Exclusive: X violated its own policy by blocking First Amendment group’s ads

Exclusive: X violated its own policy by blocking First Amendment group’s ads

X, formerly known as Twitter, spent the summer hastily rebranding and vying to win advertisers back, but at least one advertiser was shocked when X swiftly rejected its ads after deciding to return to X.

A nonpartisan nonprofit, the Freedom Forum, told Ars that last week it discovered that its X ads were being arbitrarily blocked after attempting to advertise an educational, family-friendly festival that celebrates the First Amendment.

The group assumed the ads were blocked in error, so it reached out to X six different times, and at various times, X’s rationale for blocking the ad changed.

At first X’s automated messaging told Freedom Forum that the ad violated X’s political content policy. That policy restricts ads that reference legislation, but Freedom Forum said that educating the public about their First Amendment rights shouldn’t be considered referencing legislation.

When Freedom Forum appealed X’s decision, X repeatedly responded with automated messaging, confirming that its ad violated X’s political content policy. This is the ad X blocked:

Freedom Forum's mistakenly blocked ad.
Enlarge / Freedom Forum’s mistakenly blocked ad.

Freedom Forum’s chief digital officer, Doug Neil, told Ars that no other platform has ever blocked the group’s ads as “political content” before.

“We actually in our charter are not allowed to advocate for any specific legislation, any bills,” Neil said. “We are advocates for the First Amendment, but that’s not the same as sending notes to your congressman to say, change the First Amendment or repeal it. We don’t advocate for any kind of legislative change. We’re actually just supporting and promoting a doctrine which is fundamental to this country.”

Neil confirmed that the same ad was running on other platforms like Facebook and Instagram without any conflict.

“This is the first time that we’ve had somebody say, ‘Well, you’re political content, and we won’t take your ad,'” Neil told Ars. “That hasn’t happened before.”

As Freedom Forum’s frustration grew, X suddenly blocked its account from posting any ads at all.

“We have reconfirmed with the team that your account does not qualify for ads on X,” X’s automated messaging said. “Unfortunately, we can no longer assist or support any requests.”

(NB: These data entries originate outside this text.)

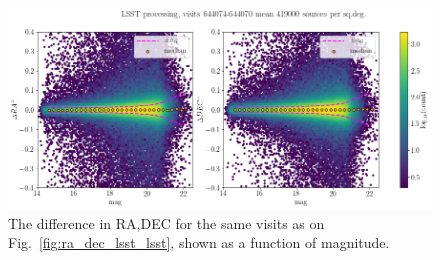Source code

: \documentclass[DM,lsstdraft,toc,usenatbib]{lsstdoc}
\begin{document}
\begin{figure}
\begin{centering}
\includegraphics[width=1.0\columnwidth]{figs/644074-644070_dra_ddec_mag.png}
\caption{The difference in RA,DEC for the same visits as on Fig.~\ref{fig:ra_dec_lsst_lsst}, shown as a function of magnitude.}
\label{fig:ra_dec_mag}
\end{centering}
\end{figure} 
\end{document}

Freedom Forum did not accept that this was the end of the exchange and continued pushing back until it finally reached an X customer success specialist. That specialist told the group that it was banned from advertising because “Twitter restricts the promotion of and requires advertiser certification for ads” that “educate” or “raise awareness” of causes “in connection with civic engagement” or “social equity causes.”

You’d think this would be the point when Freedom Forum finally got clarity, but that specialist was citing Twitter’s cause-based advertising policy, which became defunct in January when the platform lifted its political ad ban. For more information, the specialist linked the group to a Twitter webpage that is now a dead link because the policy no longer exists.

X confirmed the ad was blocked in error

Ars reached out to X to find out what rules Freedom Forum’s ad had broken, and according to the company, this was a “system error.”

According to X, the account had been labeled as political back in 2020 “when political ads were prohibited,” and “the label carried over when the advertiser attempted to begin promoting with X again in August.”

X has since removed the account label, and Freedom Forum’s public relations manager, Matt Fossen, confirmed that the group’s ads are now running without any issues.

“X eventually enabled our ad buy, but only after a reporter pressed them on the block,” Fossen told Ars. “X says it was a mere system error, but it’s hard to take that claim at face value when we reached out six times over multiple days. To be clear, X hasn’t actually notified us that the ads are now live or otherwise reached out following last week. We’re glad this has been resolved, but we’re not pleased with how the process went or the sheer fact that we lost a week’s worth of advertising.”

Neil told Ars that X is an appealing platform for Freedom Forum to advertise on specifically because Elon Musk labels himself as a free speech absolutist and considers X to be a digital town square. The platform appears so in line with the Freedom Forum’s celebration of First Amendment rights that it seemed like a perfect place to both invest in and advertise a First Amendment festival.

“We have a social channel with over 50,000 followers, and so we have certainly been on X, but the investment in the platform was something we were stepping up to, because we just saw that being a great fit,” Neil told Ars. “Elon’s interest in promoting First Amendment rights for everybody seemed like, this is the right platform to be on.”

While Freedom Forum has managed to fix its advertising issue on X, its experience suggests that there could be other would-be X advertisers stuck with outdated political labels, and potentially blocked, despite X lifting its ban on political ads seven months ago. This week, X announced that it would be allowing even more political advertising, but the platform seems unlikely to reap the full benefits of that expanded revenue stream if some would-be advertisers are possibly still being arbitrarily blocked and being held to outdated policies.

“We kept trying to respond to these automated rejections we’d get to say, tell us what’s wrong,” Neil told Ars. And we couldn’t find anybody to answer that, which, having been in the media business for years, one of the things that makes a company successful is to have good customer service, and that was just lacking.